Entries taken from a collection
________

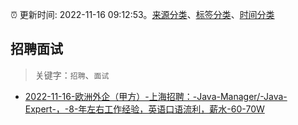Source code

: :alarm_clock: 更新时间: 2022-11-16 09:12:53。[来源分类](../README.md)、[标签分类](../TAGS.md)、[时间分类](../TIMELINE.md)

## 招聘面试


> 关键字：`招聘`、`面试`



- [2022-11-16-欧洲外企（甲方）-上海招聘：-Java-Manager/-Java-Expert-，-8-年左右工作经验，英语口语流利，薪水-60-70W](https://www.v2ex.com/t/895730)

________

● **WORK TO COMPLETE**
What is wanted is a word-for-word restatement of the entries, without their images.

● **TASK ANSWER**
Source code

: :alarm_clock: 更新时间: 2022-11-16 09:12:53。[来源分类](../README.md)、[标签分类](../TAGS.md)、[时间分类](../TIMELINE.md)

## 招聘面试


> 关键字：`招聘`、`面试`



- [2022-11-16-欧洲外企（甲方）-上海招聘：-Java-Manager/-Java-Expert-，-8-年左右工作经验，英语口语流利，薪水-60-70W](https://www.v2ex.com/t/895730)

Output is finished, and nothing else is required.